▶ **Assignment**: Look for the word "techniques" in the entries and copy each line where it appears.

(Beginning of The data)

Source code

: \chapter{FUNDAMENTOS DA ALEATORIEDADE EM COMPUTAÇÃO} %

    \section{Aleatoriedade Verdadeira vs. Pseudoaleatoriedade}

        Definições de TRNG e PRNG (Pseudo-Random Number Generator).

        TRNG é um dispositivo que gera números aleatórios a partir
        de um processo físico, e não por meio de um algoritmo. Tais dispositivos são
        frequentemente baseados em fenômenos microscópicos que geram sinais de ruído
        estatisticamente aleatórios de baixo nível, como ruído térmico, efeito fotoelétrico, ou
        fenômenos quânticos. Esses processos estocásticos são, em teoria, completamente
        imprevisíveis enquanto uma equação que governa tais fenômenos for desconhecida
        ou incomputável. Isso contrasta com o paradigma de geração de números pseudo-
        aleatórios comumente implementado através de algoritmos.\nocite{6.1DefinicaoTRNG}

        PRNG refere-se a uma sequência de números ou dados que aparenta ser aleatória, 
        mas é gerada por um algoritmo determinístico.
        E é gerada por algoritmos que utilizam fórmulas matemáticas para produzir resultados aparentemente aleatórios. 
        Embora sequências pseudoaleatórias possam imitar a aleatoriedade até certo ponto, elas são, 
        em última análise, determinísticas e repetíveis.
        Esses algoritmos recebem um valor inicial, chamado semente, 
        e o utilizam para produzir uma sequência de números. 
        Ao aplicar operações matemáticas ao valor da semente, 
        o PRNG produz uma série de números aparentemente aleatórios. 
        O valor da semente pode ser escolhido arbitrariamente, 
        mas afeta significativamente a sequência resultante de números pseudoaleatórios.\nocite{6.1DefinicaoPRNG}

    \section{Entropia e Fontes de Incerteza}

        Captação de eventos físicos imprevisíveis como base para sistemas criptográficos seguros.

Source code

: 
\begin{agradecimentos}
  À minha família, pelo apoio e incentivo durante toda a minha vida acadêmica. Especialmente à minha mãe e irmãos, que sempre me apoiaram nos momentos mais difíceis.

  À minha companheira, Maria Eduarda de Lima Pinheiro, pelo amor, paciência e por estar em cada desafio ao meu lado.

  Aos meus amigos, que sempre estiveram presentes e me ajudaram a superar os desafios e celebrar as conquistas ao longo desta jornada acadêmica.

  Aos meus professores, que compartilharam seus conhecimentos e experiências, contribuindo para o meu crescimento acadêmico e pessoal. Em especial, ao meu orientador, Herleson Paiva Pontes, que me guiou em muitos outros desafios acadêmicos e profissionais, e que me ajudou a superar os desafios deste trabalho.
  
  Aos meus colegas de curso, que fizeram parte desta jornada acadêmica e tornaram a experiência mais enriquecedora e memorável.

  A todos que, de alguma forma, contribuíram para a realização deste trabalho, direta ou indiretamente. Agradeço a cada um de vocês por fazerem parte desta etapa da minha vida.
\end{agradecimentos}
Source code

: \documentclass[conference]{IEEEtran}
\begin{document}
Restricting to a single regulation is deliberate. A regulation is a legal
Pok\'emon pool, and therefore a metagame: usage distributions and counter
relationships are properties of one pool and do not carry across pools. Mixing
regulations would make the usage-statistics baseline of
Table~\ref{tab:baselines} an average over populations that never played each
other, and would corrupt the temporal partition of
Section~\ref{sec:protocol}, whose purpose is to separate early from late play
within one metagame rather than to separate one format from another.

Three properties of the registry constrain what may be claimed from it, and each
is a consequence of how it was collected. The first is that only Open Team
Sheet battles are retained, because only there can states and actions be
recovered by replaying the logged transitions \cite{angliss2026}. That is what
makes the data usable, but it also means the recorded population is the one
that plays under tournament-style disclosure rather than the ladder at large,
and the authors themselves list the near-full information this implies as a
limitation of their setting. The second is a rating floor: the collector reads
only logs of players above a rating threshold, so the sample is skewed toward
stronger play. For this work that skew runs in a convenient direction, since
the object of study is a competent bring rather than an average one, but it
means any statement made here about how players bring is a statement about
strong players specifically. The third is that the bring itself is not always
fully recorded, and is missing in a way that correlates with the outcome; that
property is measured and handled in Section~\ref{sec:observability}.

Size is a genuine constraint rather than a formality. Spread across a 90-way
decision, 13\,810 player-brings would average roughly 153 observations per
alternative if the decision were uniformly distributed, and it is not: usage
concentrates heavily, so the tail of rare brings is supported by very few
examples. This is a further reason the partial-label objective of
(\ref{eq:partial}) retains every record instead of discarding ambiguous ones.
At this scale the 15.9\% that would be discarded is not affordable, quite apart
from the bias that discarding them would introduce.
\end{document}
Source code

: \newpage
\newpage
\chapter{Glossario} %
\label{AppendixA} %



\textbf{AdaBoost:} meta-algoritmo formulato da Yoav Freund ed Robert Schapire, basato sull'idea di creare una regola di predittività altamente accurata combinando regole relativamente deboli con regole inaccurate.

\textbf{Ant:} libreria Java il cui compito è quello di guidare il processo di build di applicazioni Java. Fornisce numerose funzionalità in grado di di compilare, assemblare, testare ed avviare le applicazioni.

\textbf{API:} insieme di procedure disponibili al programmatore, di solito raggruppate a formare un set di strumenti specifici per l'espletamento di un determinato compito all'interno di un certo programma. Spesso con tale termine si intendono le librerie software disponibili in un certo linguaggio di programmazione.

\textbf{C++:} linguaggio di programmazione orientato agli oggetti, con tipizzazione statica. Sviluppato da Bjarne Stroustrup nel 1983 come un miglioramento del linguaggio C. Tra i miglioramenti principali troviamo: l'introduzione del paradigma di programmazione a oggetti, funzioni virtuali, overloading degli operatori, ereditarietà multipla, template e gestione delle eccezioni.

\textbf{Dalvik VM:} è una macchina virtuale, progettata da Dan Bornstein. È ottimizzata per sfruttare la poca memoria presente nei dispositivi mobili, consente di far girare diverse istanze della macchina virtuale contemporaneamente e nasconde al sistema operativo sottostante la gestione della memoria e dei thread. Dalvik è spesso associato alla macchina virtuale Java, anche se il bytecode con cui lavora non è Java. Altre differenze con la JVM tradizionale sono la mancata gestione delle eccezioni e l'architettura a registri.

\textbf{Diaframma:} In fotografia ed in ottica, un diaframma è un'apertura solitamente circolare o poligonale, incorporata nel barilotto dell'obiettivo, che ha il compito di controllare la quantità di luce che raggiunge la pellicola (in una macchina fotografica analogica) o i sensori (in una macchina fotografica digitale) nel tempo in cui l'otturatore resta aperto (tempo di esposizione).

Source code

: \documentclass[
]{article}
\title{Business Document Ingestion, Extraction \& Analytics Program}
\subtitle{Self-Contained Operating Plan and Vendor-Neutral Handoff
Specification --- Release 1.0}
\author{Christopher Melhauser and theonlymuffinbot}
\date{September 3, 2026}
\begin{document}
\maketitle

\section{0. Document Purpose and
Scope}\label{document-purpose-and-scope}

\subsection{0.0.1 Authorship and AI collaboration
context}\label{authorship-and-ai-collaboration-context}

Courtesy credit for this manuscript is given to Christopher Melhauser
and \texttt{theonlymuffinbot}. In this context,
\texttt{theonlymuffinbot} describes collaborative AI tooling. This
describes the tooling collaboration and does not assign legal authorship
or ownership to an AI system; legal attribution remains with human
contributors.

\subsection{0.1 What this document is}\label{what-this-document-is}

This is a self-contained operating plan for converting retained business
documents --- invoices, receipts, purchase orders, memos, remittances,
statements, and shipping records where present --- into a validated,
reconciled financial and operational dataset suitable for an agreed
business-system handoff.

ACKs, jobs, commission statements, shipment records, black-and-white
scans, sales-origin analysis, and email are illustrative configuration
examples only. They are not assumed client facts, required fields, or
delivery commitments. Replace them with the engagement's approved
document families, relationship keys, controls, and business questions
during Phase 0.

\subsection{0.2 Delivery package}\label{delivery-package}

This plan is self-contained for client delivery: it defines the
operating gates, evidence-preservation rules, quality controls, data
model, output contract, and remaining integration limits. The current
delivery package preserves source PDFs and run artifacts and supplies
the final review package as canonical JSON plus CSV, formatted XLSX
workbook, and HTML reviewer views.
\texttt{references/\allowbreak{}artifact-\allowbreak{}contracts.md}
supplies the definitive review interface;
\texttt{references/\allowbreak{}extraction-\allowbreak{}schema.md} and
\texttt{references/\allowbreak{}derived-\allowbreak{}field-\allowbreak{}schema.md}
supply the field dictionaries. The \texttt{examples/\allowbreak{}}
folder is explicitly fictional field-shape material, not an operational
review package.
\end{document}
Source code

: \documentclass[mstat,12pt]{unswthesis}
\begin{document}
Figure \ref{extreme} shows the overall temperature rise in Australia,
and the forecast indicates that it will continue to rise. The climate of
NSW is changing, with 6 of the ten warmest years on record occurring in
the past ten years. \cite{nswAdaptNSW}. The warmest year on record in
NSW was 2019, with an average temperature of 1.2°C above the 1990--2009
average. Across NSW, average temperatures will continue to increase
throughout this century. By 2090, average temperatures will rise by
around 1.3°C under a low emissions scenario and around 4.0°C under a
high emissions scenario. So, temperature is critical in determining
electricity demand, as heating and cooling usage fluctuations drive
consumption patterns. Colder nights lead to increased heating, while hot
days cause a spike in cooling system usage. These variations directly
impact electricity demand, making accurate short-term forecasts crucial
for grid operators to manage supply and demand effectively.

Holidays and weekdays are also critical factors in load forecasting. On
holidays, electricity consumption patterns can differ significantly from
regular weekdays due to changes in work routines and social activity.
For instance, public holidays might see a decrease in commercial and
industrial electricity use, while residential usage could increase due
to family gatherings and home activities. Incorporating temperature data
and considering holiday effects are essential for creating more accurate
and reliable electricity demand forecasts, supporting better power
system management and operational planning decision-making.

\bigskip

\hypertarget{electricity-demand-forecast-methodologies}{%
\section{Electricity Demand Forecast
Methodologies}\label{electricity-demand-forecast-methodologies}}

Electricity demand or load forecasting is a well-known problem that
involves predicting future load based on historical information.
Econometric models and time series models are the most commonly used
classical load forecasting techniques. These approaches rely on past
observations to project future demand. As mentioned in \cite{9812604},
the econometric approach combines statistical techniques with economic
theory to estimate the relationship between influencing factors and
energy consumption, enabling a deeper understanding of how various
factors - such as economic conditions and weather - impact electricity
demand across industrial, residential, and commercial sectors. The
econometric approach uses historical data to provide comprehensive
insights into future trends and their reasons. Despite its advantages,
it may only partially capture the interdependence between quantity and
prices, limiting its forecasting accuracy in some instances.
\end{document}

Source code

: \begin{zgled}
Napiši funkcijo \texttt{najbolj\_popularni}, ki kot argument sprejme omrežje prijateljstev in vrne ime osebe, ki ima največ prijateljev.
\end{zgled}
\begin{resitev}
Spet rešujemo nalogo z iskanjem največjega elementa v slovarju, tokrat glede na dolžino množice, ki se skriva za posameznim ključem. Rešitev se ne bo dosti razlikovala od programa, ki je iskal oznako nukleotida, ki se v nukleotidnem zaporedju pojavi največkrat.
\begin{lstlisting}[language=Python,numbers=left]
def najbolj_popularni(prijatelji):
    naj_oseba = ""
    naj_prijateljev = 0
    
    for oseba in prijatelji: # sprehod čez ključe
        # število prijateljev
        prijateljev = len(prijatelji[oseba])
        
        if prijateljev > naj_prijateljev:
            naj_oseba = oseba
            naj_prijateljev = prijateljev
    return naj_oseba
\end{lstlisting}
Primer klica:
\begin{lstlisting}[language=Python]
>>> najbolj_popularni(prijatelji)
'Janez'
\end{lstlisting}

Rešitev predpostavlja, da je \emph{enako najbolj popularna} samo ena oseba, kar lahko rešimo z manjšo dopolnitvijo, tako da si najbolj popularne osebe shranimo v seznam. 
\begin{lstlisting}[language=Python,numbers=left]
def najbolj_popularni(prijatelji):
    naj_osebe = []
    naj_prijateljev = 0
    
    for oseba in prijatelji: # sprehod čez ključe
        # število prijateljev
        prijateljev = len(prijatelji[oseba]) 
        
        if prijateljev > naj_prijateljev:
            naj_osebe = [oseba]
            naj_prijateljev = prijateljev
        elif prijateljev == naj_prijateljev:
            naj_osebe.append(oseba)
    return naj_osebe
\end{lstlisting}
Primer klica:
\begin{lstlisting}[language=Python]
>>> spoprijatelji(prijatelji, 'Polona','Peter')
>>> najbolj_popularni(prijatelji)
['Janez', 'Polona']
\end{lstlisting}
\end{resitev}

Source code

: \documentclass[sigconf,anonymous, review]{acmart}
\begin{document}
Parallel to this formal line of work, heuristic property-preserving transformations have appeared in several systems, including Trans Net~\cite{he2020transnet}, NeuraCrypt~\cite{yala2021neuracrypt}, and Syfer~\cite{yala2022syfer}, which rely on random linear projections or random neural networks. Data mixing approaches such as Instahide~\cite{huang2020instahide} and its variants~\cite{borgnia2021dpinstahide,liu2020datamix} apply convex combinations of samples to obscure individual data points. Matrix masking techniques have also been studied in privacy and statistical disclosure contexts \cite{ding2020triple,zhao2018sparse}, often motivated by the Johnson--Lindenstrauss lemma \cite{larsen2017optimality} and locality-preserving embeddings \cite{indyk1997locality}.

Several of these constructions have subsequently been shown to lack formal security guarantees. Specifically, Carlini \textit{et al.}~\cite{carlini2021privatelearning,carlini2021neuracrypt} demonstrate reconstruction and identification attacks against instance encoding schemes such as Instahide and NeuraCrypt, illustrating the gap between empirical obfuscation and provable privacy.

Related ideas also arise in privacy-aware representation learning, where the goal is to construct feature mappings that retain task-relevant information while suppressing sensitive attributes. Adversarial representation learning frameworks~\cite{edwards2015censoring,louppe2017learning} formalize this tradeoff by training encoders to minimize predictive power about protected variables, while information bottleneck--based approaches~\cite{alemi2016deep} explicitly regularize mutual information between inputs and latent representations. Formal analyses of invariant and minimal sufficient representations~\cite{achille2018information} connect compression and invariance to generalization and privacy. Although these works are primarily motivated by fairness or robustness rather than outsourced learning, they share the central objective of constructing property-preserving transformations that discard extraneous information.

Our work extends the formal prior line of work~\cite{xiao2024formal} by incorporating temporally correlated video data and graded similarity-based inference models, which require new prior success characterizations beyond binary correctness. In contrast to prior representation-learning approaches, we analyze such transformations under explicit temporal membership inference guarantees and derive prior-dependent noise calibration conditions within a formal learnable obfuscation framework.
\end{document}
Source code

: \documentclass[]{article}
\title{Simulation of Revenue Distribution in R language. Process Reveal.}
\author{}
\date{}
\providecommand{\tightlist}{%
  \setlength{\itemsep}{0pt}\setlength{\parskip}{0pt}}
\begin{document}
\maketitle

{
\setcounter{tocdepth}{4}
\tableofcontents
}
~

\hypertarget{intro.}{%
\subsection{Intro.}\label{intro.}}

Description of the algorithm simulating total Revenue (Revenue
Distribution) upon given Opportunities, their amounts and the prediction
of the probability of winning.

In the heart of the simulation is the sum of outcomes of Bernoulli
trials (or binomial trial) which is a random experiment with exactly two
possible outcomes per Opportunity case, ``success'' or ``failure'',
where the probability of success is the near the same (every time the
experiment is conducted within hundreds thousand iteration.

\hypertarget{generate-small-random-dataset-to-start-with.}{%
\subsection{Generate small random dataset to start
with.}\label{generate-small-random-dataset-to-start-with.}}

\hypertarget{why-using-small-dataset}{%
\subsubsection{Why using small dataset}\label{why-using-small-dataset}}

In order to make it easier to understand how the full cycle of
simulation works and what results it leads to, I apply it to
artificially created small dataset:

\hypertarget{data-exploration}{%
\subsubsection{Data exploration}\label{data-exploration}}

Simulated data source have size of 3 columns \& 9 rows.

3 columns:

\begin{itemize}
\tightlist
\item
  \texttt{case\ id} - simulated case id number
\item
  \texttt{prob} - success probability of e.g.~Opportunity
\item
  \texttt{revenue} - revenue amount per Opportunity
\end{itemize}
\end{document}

(End of The data)

▶ **Answer section**:
classical load forecasting techniques. These approaches rely on past
the econometric approach combines statistical techniques with economic
Parallel to this formal line of work, heuristic property-preserving transformations have appeared in several systems, including Trans Net~\cite{he2020transnet}, NeuraCrypt~\cite{yala2021neuracrypt}, and Syfer~\cite{yala2022syfer}, which rely on random linear projections or random neural networks. Data mixing approaches such as Instahide~\cite{huang2020instahide} and its variants~\cite{borgnia2021dpinstahide,liu2020datamix} apply convex combinations of samples to obscure individual data points. Matrix masking techniques have also been studied in privacy and statistical disclosure contexts \cite{ding2020triple,zhao2018sparse}, often motivated by the Johnson--Lindenstrauss lemma \cite{larsen2017optimality} and locality-preserving embeddings \cite{indyk1997locality}.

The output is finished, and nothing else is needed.